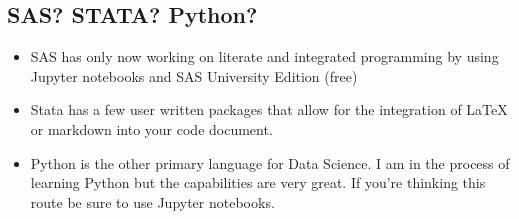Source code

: \documentclass[]{article}
\providecommand{\tightlist}{%
  \setlength{\itemsep}{0pt}\setlength{\parskip}{0pt}}
\begin{document}
\subsection{SAS? STATA? Python?}\label{sas-stata-python}

\begin{itemize}
\tightlist
\item
  SAS has only now working on literate and integrated programming by
  using Jupyter notebooks and SAS University Edition (free)
\item
  Stata has a few user written packages that allow for the integration
  of LaTeX or markdown into your code document.
\item
  Python is the other primary language for Data Science. I am in the
  process of learning Python but the capabilities are very great. If
  you're thinking this route be sure to use Jupyter notebooks.
\end{itemize}
\end{document}
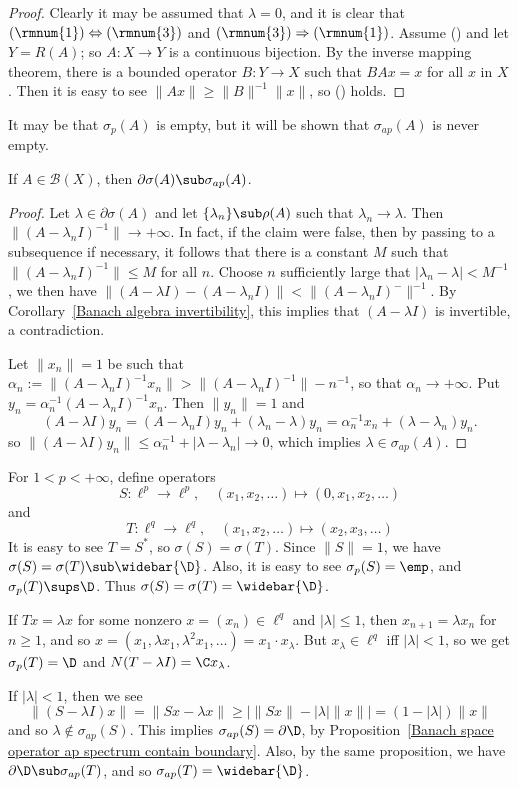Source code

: \begin{proof}
Clearly it may be assumed that $\lambda=0$, and it is clear that $(\rmnum{1})\Leftrightarrow(\rmnum{3})$ and $(\rmnum{3})\Rightarrow(\rmnum{1})$. Assume () and let $Y=R(A)$; so $A:X\to Y$ is a continuous bijection. By the inverse mapping theorem, there is a bounded operator $B:Y\to X$ such that $BAx=x$ for all $x$ in $X$. Then it is easy to see $\|Ax\|\geq\|B\|^{-1}\|x\|$, so () holds.
\end{proof}
It may be that $\sigma_{p}(A)$ is empty, but it will be shown that $\sigma_{ap}(A)$ is never empty.
\begin{proposition}\label{Banach space operator ap spectrum contain boundary}
If $A\in\mathcal{B}(X)$, then $\partial\sigma(A)\sub\sigma_{ap}(A)$.
\end{proposition}
\begin{proof}
Let $\lambda\in\partial\sigma(A)$ and let $\{\lambda_n\}\sub\rho(A)$ such that $\lambda_n\to\lambda$. Then $\|(A-\lambda_nI)^{-1}\|\to+\infty$. In fact, if the claim were false, then by passing to a subsequence if necessary, it follows that there is a constant $M$ such that $\|(A-\lambda_nI)^{-1}\|\leq M$ for all $n$. Choose $n$ sufficiently large that $|\lambda_n-\lambda|<M^{-1}$, we then have $\|(A-\lambda I)-(A-\lambda_nI)\|<\|(A-\lambda_nI)^{-}\|^{-1}$. By Corollary~\ref{Banach algebra invertibility}, this implies that $(A-\lambda I)$ is invertible, a contradiction.\par
Let $\|x_n\|=1$ be such that $\alpha_n:=\|(A-\lambda_nI)^{-1}x_n\|>\|(A-\lambda_nI)^{-1}\|-n^{-1}$, so that $\alpha_n\to+\infty$. Put $y_n=\alpha_n^{-1}(A-\lambda_nI)^{-1}x_n$. Then $\|y_n\|=1$ and
\[(A-\lambda I)y_n=(A-\lambda_nI)y_n+(\lambda_n-\lambda)y_n=\alpha_n^{-1}x_n+(\lambda-\lambda_n)y_n.\]
so $\|(A-\lambda I)y_n\|\leq\alpha_n^{-1}+|\lambda-\lambda_n|\to 0$, which implies $\lambda\in\sigma_{ap}(A)$.
\end{proof}
\begin{example}
For $1<p<+\infty$, define operators
\[S:\ell^p\to\ell^p,\quad (x_1,x_2,\dots)\mapsto(0,x_1,x_2,\dots)\]
and 
\[T:\ell^q\to\ell^q,\quad (x_1,x_2,\dots)\mapsto(x_2,x_3,\dots)\]
It is easy to see $T=S^*$, so $\sigma(S)=\sigma(T)$. Since $\|S\|=1$, we have $\sigma(S)=\sigma(T)\sub\widebar{\D}$. Also, it is easy to see $\sigma_p(S)=\emp$, and $\sigma_p(T)\sups\D$. Thus $\sigma(S)=\sigma(T)=\widebar{\D}$.\par
If $Tx=\lambda x$ for some nonzero $x=(x_n)\in\ell^q$ and $|\lambda|\leq 1$, then $x_{n+1}=\lambda x_n$ for $n\geq 1$, and so $x=(x_1,\lambda x_1,\lambda^2 x_1,\dots)=x_1\cdot x_\lambda$. But $x_\lambda\in\ell^q$ iff $|\lambda|<1$, so we get $\sigma_{p}(T)=\D$ and $N(T-\lambda I)=\C x_\lambda$.\par
If $|\lambda|<1$, then we see
\[\|(S-\lambda I)x\|=\|Sx-\lambda x\|\geq|\|Sx\|-|\lambda|\|x\||=(1-|\lambda|)\|x\|\]
and so $\lambda\notin\sigma_{ap}(S)$. This implies $\sigma_{ap}(S)=\partial\D$, by Proposition~\ref{Banach space operator ap spectrum contain boundary}. Also, by the same proposition, we have $\partial\D\sub\sigma_{ap}(T)$, and so $\sigma_{ap}(T)=\widebar{\D}$.
\end{example}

*Task requirements*: Report each line of the data in which "quad" occurs.

*Response area*:
\[S:\ell^p\to\ell^p,\quad (x_1,x_2,\dots)\mapsto(0,x_1,x_2,\dots)\]
\[T:\ell^q\to\ell^q,\quad (x_1,x_2,\dots)\mapsto(x_2,x_3,\dots)\]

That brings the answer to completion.